═════ Source data
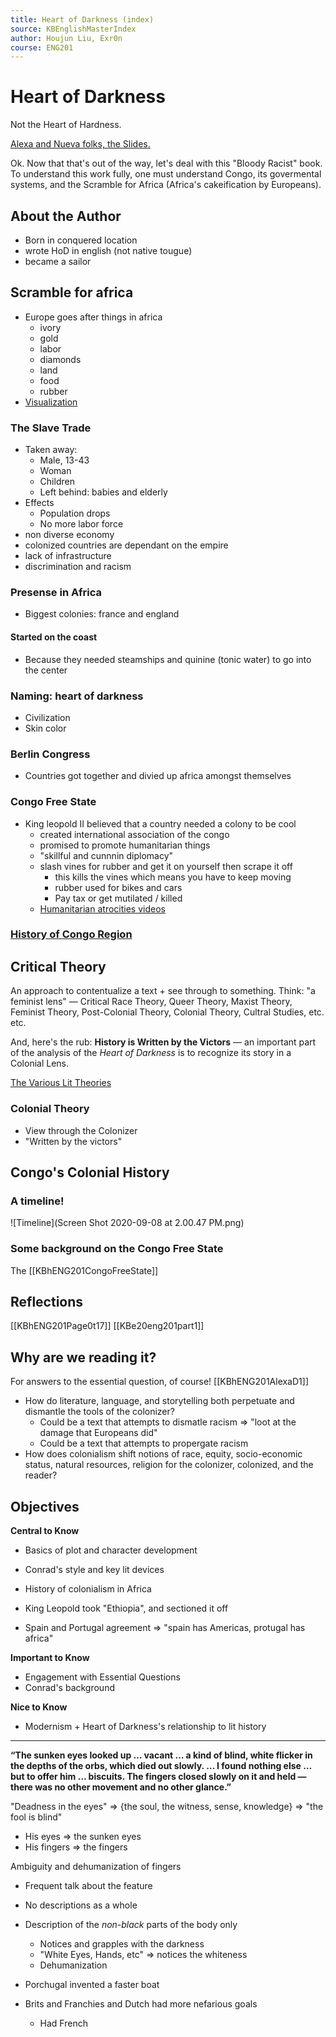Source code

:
 ```yaml
---
title: Heart of Darkness (index)
source: KBEnglishMasterIndex
author: Houjun Liu, Exr0n
course: ENG201
---
```


# Heart of Darkness
Not the Heart of Hardness.

[Alexa and Nueva folks, the Slides.](https://docs.google.com/presentation/d/1a9mxL5Pot8sbcIYP1mLiFqhQrYEOa60eIyHp3ftTLGo)

Ok. Now that that's out of the way, let's deal with this "Bloody Racist" book. To understand this work fully, one must understand Congo, its govermental systems, and the Scramble for Africa (Africa's cakeification by Europeans). 

## About the Author
- Born in conquered location
- wrote HoD in english (not native tougue)
- became a sailor

## Scramble for africa
- Europe goes after things in africa
	- ivory
	- gold
	- labor
	- diamonds
	- land
	- food
	- rubber
- [Visualization](https://www.youtube.com/watch?v=EKE92ucqBfc)
### The Slave Trade
- Taken away:
	- Male, 13-43
	- Woman
	- Children
	- Left behind: babies and elderly
- Effects
	- Population drops
	- No more labor force
- non diverse economy
- colonized countries are dependant on the empire
- lack of infrastructure
- discrimination and racism

### Presense in Africa
- Biggest colonies: france and england
#### Started on the coast
- Because they needed steamships and quinine (tonic water) to go into the center

### Naming: heart of darkness
- Civilization
- Skin color

### Berlin Congress
- Countries got together and divied up africa amongst themselves

### Congo Free State
- King leopold II believed that a country needed a colony to be cool
	- created international association of the congo
	- promised to promote humanitarian things
	- "skillful and cunnnin diplomacy"
	- slash vines for rubber and get it on yourself then scrape it off
		- this kills the vines which means you have to keep moving 
		- rubber used for bikes and cars
		- Pay tax or get mutilated / killed
	- [Humanitarian atrocities videos](https://www.youtube.com/watch?v=FhPZZqp9cp8)
### [History of Congo Region](http://loki.stockton.edu/~kinsellt/projects/hod/history.html)

## Critical Theory
An approach to contentualize a text + see through to something. Think: "a feminist lens" — Critical Race Theory, Queer Theory, Maxist Theory, Feminist Theory, Post-Colonial Theory, Colonial Theory, Cultral Studies, etc. etc.

And, here's the rub: **History is Written by the Victors** — an important part of the analysis of the _Heart of Darkness_ is to recognize its story in a Colonial Lens.

[The Various Lit Theories](https://owl.purdue.edu/owl/subject_specific_writing/writing_in_literature/literary_theory_and_schools_of_criticism/)

### Colonial Theory
* View through the Colonizer
* "Written by the victors"

## Congo's Colonial History
### A timeline!
![Timeline](Screen Shot 2020-09-08 at 2.00.47 PM.png) 

### Some background on the Congo Free State

The [[KBhENG201CongoFreeState]]

## Reflections
[[KBhENG201Page0t17]]
[[KBe20eng201part1]]

## Why are we reading it?
For answers to the essential question, of course! [[KBhENG201AlexaD1]]

* How do literature, language, and storytelling both perpetuate and dismantle the tools of the colonizer?  
    * Could be a text that attempts to dismatle racism => "loot at the damage that Europeans did"
    * Could be a text that attempts to propergate racism 
* How does colonialism shift notions of race, equity, socio-economic status, natural resources, religion for the colonizer, colonized, and the reader? 

## Objectives
**Central to Know**

* Basics of plot and character development
* Conrad's style and key lit devices
* History of colonialism in Africa

* King Leopold took "Ethiopia", and sectioned it off 
* Spain and Portugal agreement => "spain has Americas, protugal has africa"

**Important to Know**

* Engagement with Essential Questions
* Conrad's background

**Nice to Know**

* Modernism + Heart of Darkness's relationship to lit history

***

**“The sunken eyes looked up … vacant … a kind of blind, white flicker in the depths of the orbs, which died out slowly. … I found nothing else … but to offer him … biscuits. The fingers closed slowly on it and held — there was no other movement and no other glance.”**

"Deadness in the eyes" => {the soul, the witness, sense, knowledge} => "the fool is blind"

* His eyes => the sunken eyes
* His fingers => the fingers

Ambiguity and dehumanization of fingers

* Frequent talk about the feature
* No descriptions as a whole
* Description of the _non-black_ parts of the body only
    * Notices and grapples with the darkness
    * "White Eyes, Hands, etc" => notices the whiteness
    * Dehumanization
    
* Porchugal invented a faster boat
* Brits and Franchies and Dutch had more nefarious goals
    * Had French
══════════
Exercise:
The reply should consist solely of the lines above from the one that has "### Some background on the Congo Free State" through the one that has "to propergate racism", reproduced exactly.

Response:
### Some background on the Congo Free State

The [[KBhENG201CongoFreeState]]

## Reflections
[[KBhENG201Page0t17]]
[[KBe20eng201part1]]

## Why are we reading it?
For answers to the essential question, of course! [[KBhENG201AlexaD1]]

* How do literature, language, and storytelling both perpetuate and dismantle the tools of the colonizer?  
    * Could be a text that attempts to dismatle racism => "loot at the damage that Europeans did"
    * Could be a text that attempts to propergate racism 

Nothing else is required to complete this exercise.